■ Problem description ■
State, as a number alone, how many lines of the entries contain the word "curvas".

────────

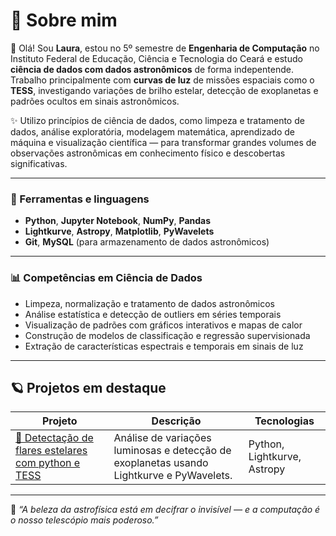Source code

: # 🌠 Sobre mim

👋 Olá! Sou **Laura**, estou no 5º semestre de **Engenharia de Computação** no Instituto Federal de Educação, Ciência e Tecnologia do Ceará e estudo **ciência de dados com dados astronômicos** de forma indepentende. Trabalho principalmente com **curvas de luz** de missões espaciais como o **TESS**, investigando variações de brilho estelar, detecção de exoplanetas e padrões ocultos em sinais astronômicos.  

✨ Utilizo princípios de ciência de dados, como limpeza e tratamento de dados, análise exploratória, modelagem matemática, aprendizado de máquina e visualização científica — para transformar grandes volumes de observações astronômicas em conhecimento físico e descobertas significativas.

---

### 🧠 Ferramentas e linguagens
- **Python**, **Jupyter Notebook**, **NumPy**, **Pandas**  
- **Lightkurve**, **Astropy**, **Matplotlib**, **PyWavelets**  
- **Git**, **MySQL** (para armazenamento de dados astronômicos)

---

  ### 📊 Competências em Ciência de Dados

- Limpeza, normalização e tratamento de dados astronômicos
- Análise estatística e detecção de outliers em séries temporais
- Visualização de padrões com gráficos interativos e mapas de calor
- Construção de modelos de classificação e regressão supervisionada
- Extração de características espectrais e temporais em sinais de luz

---

## 🪐 Projetos em destaque

| Projeto | Descrição | Tecnologias |
|----------|------------|--------------|
| [🔭 Detectação de flares estelares com python e TESS ](https://github.com/seu-usuario/analise-curvas-tess) | Análise de variações luminosas e detecção de exoplanetas usando Lightkurve e PyWavelets. | Python, Lightkurve, Astropy |



---

📡 *“A beleza da astrofísica está em decifrar o invisível — e a computação é o nosso telescópio mais poderoso.”*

────────

■ Written answer ■
2